«L’exégèse» problématique de Mohamed Charfi
La déclaration faite par Mohamed Charfi, président de l’Autorité nationale indépendante des élections (ANIE), dimanche sur les ondes de la Chaîne 1 de la Radio nationale, à propos du calcul des voix exprimées pour chaque liste et pour chaque candidat sur la même liste, a suscité de nombreuses réactions. Selon lui, les bulletins glissés dans l’urne où l’électeur n’a pas coché les noms du candidat ou des candidats de son choix sont acceptés. Jusque-là, rien d’anormal. Mais Mohamed Charfi ajoute que les bulletins en question seront comptabilisés en tant que voix pour la liste concernée et pour chacun des candidats qui y sont inscrits. Cette «interprétation» de la nouvelle loi électorale ne fait pas, bien entendu, l’unanimité. A cet effet, il faut rappeler que l’article 156 de l’ordonnance n°21-01 du 10 mars 2021 portant loi organique relative au régime électoral stipule que les bulletins nuls sont «l’enveloppe sans bulletin ou le bulletin sans enveloppe, plusieurs bulletins dans une enveloppe, les enveloppes ou bulletins comportant des mentions, griffonnés ou déchirés, les bulletins entièrement ou partiellement barrés, ou comportant toute mention, sauf lorsque le mode de scrutin choisi impose cette forme et dans les limites fixées suivant la procédure prévue aux articles 170 et 192 de la présente loi organique et les bulletins ou enveloppes non réglementaires». Le même article ajoute que «les bulletins de vote ne comportant aucun choix de candidat sont considérés suffrage exprimé au profit de la liste». Donc, pas de mention pour une quelconque attribution de voix pour chacun des candidats de la même liste.

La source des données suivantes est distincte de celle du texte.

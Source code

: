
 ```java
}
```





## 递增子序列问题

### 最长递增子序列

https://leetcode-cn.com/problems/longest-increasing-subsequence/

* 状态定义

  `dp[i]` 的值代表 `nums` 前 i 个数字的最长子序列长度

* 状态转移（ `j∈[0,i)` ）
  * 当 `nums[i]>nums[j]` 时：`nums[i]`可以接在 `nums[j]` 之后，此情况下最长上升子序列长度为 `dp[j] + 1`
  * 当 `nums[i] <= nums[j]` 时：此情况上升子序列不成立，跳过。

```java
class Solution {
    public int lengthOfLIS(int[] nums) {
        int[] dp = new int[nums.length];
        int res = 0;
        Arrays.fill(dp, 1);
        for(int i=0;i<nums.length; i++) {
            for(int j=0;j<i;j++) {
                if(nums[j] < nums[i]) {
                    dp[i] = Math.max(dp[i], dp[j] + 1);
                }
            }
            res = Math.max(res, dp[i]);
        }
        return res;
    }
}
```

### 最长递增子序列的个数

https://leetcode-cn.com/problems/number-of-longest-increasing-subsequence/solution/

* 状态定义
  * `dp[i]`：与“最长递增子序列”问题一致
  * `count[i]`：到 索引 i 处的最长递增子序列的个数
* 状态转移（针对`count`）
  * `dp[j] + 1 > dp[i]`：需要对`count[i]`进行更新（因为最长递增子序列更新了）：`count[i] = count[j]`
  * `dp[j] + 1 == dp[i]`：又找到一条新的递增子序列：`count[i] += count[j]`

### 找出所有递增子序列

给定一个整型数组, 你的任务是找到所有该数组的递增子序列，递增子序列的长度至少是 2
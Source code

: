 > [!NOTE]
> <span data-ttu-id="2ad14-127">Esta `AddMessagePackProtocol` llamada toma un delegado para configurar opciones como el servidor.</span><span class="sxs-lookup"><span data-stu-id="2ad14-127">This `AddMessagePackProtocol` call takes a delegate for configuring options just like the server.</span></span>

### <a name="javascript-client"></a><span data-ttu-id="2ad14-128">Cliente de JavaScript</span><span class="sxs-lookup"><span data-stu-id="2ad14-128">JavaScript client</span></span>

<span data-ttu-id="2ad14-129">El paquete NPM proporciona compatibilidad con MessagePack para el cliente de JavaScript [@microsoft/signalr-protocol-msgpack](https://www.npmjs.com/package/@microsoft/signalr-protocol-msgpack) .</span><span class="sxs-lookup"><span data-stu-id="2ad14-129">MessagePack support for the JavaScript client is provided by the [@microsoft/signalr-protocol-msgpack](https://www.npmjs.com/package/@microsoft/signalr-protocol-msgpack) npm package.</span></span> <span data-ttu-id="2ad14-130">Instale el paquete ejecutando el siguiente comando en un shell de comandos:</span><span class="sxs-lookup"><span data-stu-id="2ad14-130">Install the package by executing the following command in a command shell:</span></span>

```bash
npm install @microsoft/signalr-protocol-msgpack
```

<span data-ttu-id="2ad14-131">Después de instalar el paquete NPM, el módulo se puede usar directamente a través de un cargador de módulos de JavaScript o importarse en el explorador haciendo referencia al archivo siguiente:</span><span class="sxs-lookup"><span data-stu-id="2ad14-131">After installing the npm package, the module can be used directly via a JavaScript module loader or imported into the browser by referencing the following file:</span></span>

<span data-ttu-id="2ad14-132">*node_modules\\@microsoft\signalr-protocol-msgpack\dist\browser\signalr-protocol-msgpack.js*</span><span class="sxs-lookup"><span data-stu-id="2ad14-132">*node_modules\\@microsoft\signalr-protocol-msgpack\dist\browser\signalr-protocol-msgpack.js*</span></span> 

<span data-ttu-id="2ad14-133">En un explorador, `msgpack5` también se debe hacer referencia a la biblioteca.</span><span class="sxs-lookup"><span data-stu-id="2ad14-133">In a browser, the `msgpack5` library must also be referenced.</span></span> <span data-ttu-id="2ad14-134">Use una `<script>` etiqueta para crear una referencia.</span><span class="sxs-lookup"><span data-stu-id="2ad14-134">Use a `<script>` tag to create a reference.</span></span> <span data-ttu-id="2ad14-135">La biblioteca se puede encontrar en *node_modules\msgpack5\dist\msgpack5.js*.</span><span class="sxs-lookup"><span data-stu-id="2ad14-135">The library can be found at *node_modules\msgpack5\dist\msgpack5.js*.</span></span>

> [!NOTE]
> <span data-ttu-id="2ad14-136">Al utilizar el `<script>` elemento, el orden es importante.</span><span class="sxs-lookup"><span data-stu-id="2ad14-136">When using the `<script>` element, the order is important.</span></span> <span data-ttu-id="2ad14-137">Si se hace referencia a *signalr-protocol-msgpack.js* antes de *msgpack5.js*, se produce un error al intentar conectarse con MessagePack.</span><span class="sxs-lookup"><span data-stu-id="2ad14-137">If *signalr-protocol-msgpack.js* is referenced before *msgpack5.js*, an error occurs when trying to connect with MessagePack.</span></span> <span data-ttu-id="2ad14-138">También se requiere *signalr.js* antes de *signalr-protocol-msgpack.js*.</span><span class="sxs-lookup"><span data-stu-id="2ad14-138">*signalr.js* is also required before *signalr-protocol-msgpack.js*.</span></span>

«Les responsables de l’Autorité (indépendante) ne se rendent-ils pas compte que permettre à une autre personne d’assister un électeur à l’intérieur de l’isoloir (articles 148 et 149 de la loi électorale, ndlr) pour le choix des candidats est une atteinte au principe qui énonce que le vote est personnel et secret et que chaque électeur, dans le système de listes ouvertes, est obligé de choisir des candidats en cochant leurs noms sinon le bulletin est annulé ?» s’est demandé, à ce propos, l’universitaire et spécialiste en droit constitutionnel Ahmed Betatache, qui a tenu à rappeler qu’il avait, dès le départ, émis des réserves par rapport au système électoral choisi dans cette loi (système de listes ouvertes) dans la mesure où, a-t-il dit, «20% des électeurs ne savent ni lire ni écrire».
Cette déclaration de Charfi peut être aussi en contradiction avec les articles 170 et 176, pour les élections locales, et 191 et 192, pour les législatives, de la loi électorale qui stipulent que «dans chaque bureau de vote, l’électeur, une fois dans l’isoloir, opte pour une seule liste et exprime un vote préférentiel pour un ou plusieurs candidats de cette liste dans la limite du nombre des sièges attribués à cette circonscription électorale». Ceci sachant que «la liste des candidats doit comprendre un nombre de candidats supérieur de trois au nombre de sièges à pourvoir dans les circonscriptions électorales dont le nombre de sièges est impair et de deux dans les circonscriptions électorales dont le nombre de sièges à pourvoir est pair». C’est-à-dire dans une circonscription de 19 sièges, par exemple, une liste doit comprendre 22 noms et l’électeur doit en cocher 19 au maximum. Or, d’après l’«interprétation» du président de l’Autorité, les 22 noms de la liste auront une voix chacun dans le cas où l’électeur n’a pas coché de noms. En dernier lieu, il faut noter que les «bulletins nuls» sont devenus un enjeu au vu de leurs nombres de plus en plus élevés enregistrés ces dernières années. Pour rester dans les toutes dernières élections, 637 308 bulletins nuls ont été comptabilisés lors du référendum du 1er novembre, sur un total de 5 661 547 votants, soit un taux de 11,25%, alors que le taux était de 12,76% (1 244 925 bulletins nuls sur 9 755 340 voix exprimées) lors de la présidentielle du 12 décembre 2019.
L’ANIE craint-elle qu’il y ait un nombre important de bulletins nuls vu que l’opération de vote pourrait être compliquée pour certaines catégories de la société ? En tout cas, l’Autorité est appelée à fournir plus de précisions par rapport à cette question.